Hello & Paris is an upcoming American romantic comedy film written and directed by Elizabeth Chomko. It is inspired by the 2014 novel That Part Was True by Deborah McKinlay. It stars Javier Bardem, Kate Hudson, Steve Zahn, Phil Dunster, Gemma Chan, Aisling Bea, Marianne Jean-Baptiste, and Amber Valletta.

==Premise==
A landscape architect and a novelist have a prickly first meeting in Paris before gradually getting to know each other and fall in love as they exchange books and recipes while residing on opposite sides of the Atlantic Ocean.

==Cast==
- Javier Bardem
- Kate Hudson
- Steve Zahn
- Phil Dunster
- Gemma Chan
- Aisling Bea
- Marianne Jean-Baptiste
- Rupert Penry-Jones
- Trudie Styler
- Amber Valletta
- Bella Maclean
- Eliot Sumner
- Thaddea Graham

==Production==
In February 2026, it was reported that Elizabeth Chomko had written and would direct Hello & Paris, a romantic comedy film loosely inspired by the 2014 novel That Part Was True by Deborah McKinlay, with Javier Bardem and Kate Hudson set to star.
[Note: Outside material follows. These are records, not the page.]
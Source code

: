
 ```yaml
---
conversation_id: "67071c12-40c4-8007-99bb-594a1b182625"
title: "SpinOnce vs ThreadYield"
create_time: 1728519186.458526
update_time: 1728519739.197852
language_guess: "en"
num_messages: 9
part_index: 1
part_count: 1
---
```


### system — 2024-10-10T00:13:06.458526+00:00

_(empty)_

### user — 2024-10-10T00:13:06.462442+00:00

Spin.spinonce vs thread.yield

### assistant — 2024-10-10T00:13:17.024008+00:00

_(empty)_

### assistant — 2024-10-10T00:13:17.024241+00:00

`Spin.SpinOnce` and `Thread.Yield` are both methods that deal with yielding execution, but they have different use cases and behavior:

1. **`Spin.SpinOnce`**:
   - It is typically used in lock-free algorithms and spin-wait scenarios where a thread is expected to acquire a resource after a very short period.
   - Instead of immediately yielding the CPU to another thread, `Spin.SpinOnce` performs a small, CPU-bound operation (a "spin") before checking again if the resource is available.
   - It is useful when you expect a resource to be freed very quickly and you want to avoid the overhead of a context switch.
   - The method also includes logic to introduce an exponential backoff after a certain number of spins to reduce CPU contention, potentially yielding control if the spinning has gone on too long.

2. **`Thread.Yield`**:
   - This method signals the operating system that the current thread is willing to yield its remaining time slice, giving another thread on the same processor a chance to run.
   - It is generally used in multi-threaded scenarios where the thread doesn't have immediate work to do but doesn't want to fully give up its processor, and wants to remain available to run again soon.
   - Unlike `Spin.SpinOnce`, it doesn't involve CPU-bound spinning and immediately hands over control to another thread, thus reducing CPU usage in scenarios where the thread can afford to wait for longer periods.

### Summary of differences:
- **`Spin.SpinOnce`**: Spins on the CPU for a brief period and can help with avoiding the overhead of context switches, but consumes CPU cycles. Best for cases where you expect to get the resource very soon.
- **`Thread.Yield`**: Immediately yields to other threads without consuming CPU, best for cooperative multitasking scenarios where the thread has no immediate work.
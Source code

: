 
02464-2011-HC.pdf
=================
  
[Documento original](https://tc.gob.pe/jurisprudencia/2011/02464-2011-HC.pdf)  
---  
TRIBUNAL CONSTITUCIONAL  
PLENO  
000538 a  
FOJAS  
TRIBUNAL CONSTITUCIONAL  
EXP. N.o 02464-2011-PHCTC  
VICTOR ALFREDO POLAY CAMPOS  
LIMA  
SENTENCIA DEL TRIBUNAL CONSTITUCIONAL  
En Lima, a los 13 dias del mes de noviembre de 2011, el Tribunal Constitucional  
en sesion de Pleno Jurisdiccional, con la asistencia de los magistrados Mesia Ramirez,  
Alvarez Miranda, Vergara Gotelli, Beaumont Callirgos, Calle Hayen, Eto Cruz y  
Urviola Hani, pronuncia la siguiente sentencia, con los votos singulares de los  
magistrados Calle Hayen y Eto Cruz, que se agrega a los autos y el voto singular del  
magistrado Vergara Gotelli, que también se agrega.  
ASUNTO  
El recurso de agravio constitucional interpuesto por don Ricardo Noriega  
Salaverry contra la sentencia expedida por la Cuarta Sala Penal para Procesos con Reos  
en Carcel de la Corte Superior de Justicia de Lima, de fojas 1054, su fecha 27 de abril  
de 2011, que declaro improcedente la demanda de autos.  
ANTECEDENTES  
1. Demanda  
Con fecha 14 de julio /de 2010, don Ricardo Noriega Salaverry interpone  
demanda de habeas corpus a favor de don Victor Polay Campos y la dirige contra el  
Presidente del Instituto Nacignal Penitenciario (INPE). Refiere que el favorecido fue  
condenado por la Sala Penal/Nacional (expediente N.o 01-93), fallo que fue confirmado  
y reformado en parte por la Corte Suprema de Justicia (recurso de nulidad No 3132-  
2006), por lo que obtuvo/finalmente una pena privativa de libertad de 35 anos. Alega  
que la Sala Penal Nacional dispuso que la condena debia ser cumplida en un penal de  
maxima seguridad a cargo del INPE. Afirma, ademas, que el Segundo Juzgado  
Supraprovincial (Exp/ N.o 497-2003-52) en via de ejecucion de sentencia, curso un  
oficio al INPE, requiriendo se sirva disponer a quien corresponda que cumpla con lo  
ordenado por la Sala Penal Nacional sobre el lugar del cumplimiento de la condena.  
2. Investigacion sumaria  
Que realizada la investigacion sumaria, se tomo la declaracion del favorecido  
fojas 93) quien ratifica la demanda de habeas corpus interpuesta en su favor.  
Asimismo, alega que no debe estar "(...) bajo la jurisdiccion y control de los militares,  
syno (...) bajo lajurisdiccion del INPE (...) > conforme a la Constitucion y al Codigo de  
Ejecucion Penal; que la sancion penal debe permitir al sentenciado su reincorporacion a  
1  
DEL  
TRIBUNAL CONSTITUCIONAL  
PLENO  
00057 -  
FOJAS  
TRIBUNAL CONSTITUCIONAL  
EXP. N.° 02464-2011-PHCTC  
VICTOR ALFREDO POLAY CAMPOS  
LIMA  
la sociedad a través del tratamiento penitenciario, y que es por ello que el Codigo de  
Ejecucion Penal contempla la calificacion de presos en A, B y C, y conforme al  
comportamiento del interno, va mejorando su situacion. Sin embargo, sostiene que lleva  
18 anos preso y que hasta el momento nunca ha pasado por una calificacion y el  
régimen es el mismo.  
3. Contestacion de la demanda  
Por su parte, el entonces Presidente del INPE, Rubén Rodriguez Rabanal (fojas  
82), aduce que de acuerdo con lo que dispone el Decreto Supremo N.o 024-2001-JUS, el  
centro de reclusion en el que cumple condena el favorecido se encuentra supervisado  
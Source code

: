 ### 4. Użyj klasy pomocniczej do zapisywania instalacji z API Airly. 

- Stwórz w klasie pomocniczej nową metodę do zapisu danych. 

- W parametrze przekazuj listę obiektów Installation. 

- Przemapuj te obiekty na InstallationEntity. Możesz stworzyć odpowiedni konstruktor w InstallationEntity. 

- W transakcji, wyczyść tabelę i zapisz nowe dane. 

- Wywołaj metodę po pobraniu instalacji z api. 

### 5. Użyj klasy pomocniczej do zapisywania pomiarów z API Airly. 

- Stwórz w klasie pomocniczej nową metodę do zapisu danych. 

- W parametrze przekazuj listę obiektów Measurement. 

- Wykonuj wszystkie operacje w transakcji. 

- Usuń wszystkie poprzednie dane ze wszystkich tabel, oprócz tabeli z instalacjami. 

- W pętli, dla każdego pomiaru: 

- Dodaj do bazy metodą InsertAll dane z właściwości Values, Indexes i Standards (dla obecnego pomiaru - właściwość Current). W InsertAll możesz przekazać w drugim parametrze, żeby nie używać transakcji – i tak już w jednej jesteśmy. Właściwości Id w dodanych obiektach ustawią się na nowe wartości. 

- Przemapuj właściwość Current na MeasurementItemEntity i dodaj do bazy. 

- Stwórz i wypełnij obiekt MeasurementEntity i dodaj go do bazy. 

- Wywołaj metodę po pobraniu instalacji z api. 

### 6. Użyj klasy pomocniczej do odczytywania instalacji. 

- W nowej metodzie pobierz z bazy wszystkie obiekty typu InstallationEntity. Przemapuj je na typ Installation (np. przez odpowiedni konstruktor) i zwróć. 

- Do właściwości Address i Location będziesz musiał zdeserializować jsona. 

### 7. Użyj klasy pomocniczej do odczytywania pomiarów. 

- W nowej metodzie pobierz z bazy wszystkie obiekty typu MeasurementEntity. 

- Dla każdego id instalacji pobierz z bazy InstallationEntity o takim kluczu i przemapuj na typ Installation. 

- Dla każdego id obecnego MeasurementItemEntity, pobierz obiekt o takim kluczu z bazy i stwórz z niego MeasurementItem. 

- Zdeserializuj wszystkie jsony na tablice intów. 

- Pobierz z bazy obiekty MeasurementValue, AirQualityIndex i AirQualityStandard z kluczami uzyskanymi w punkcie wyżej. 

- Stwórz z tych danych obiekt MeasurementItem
In April, it was reported that Amazon MGM Studios had acquired distribution rights to the film for over $30 million, with filming set to begin at the end of the month. In May 2026, Steve Zahn joined the cast with filming underway. In June, Phil Dunster, Gemma Chan, Aisling Bea, Marianne Jean-Baptiste, Rupert Penry-Jones, Trudie Styler, Amber Valletta, Bella Maclean, Eliot Sumner, and Thaddea Graham were added to the cast.